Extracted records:
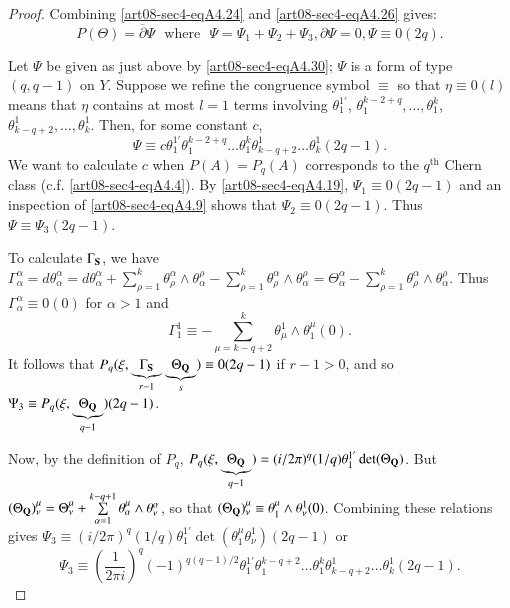 \begin{proof}
Combining \eqref{art08-sec4-eqA4.24} and \eqref{art08-sec4-eqA4.26} gives:
\begin{equation*}
P(\Theta)=\overline{\partial}\Psi \text{~ where~ } \Psi=\Psi_{1}+\Psi_{2}+\Psi_{3},\partial \Psi=0,\Psi\equiv 0(2q).\tag{A4.30}\label{art08-sec4-eqA4.30}
\end{equation*}

Let $\Psi$ be given as just above by \eqref{art08-sec4-eqA4.30}; $\Psi$ is a form of type $(q,q-1)$ on $Y$. Suppose we refine the congruence symbol $\equiv$ so that $\eta\equiv 0(l)$ means that $\eta$ contains at most $l=1$ terms involving $\theta^{1'}_{1}$, $\theta^{k-2+q}_{1},\ldots,\theta^{k}_{1}$, $\theta^{1}_{k-q+2},\ldots,\theta^{1}_{k}$. Then, for some constant $c$,
\begin{equation*}
\Psi \equiv c\theta^{1'}_{1}\theta^{k-2+q}_{1}\ldots\theta^{k}_{1}\theta^{1}_{k-q+2}\ldots\theta^{1}_{k}(2q-1).\tag{A4.31}\label{art08-sec4-eqA4.31}
\end{equation*}
We want to calculate $c$ when $P(A)=P_{q}(A)$ corresponds to the $q^{\text{th}}$ Chern class (c.f. \eqref{art08-sec4-eqA4.4}). By \eqref{art08-sec4-eqA4.19}, $\Psi_{1}\equiv 0(2q-1)$ and an inspection of \eqref{art08-sec4-eqA4.9} shows that $\Psi_{2}\equiv 0(2q-1)$. Thus $\Psi\equiv \Psi_{3}(2q-1)$.

To calculate $\Gamma_{\mathbf{S}}$, we have $\Gamma^{\alpha}_{\alpha}=d\theta^{\alpha}_{\alpha}=d\theta^{\alpha}_{\alpha}+\sum\limits^{k}_{\rho=1}\theta^{\alpha}_{\rho}\wedge \theta^{\rho}_{\alpha}-\sum\limits^{k}_{\rho=1}\theta^{\alpha}_{\rho}\wedge \theta^{\rho}_{\alpha}=\Theta^{\alpha}_{\alpha}-\sum\limits^{k}_{\rho=1}\theta^{\alpha}_{\rho}\wedge \theta^{\rho}_{\alpha}$. Thus $\Gamma^{\alpha}_{\alpha}\equiv 0(0)$ for $\alpha>1$ and 
$$
\Gamma^{1}_{1}\equiv -\sum\limits^{k}_{\mu=k-q+2}\theta^{1}_{\mu}\wedge \theta^{\mu}_{1}(0).
$$\pageoriginale
It follows that $P_{q}(\xi,\underbrace{\Gamma_{\mathbf{S}}}_{r-1}\underbrace{\Theta_{\mathbf{Q}}}_{s})\equiv 0(2q-1)$ if $r-1>0$, and so $\Psi_{3}\equiv P_{q}(\xi, \underbrace{\Theta_{\mathbf{Q}}}_{q-1})(2q-1)$.

Now, by the definition of $P_{q}$, $P_{q}(\xi,\underbrace{\Theta_{\mathbf{Q}}}_{q-1})=(i/2\pi)^{q}(1/q)\theta^{1'}_{1}\det(\Theta_{\mathbf{Q}})$. But $(\Theta_{\mathbf{Q}})^{\mu}_{\nu}=\Theta^{\mu}_{\nu}+\sum\limits^{k-q+1}_{\alpha=1}\theta^{\mu}_{\alpha}\wedge \theta^{\alpha}_{\nu}$, so that $(\Theta_{\mathbf{Q}})^{\mu}_{\nu}\equiv \theta^{\mu}_{1}\wedge\theta^{1}_{\nu}(0)$. Combining these relations gives $\Psi_{3}\equiv (i/2\pi)^{q}(1/q)\theta^{1'}_{1}\det (\theta^{\mu}_{1}\theta^{1}_{\nu})(2q-1)$ or 
\begin{equation*}
\Psi_{3}\equiv \left(\frac{1}{2\pi i}\right)^{q}(-1)^{q(q-1)/2}\theta^{1'}_{1}\theta^{k-q+2}_{1}\ldots\theta^{k}_{1}\theta^{1}_{k-q+2}\ldots\theta^{1}_{k}(2q-1).\tag{A4.32}\label{art08-sec4-eqA4.32}
\end{equation*}


\end{proof}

→ Task objective: Nothing but a number is expected here: how many lines above include the string "gives".

→ Expected output: 2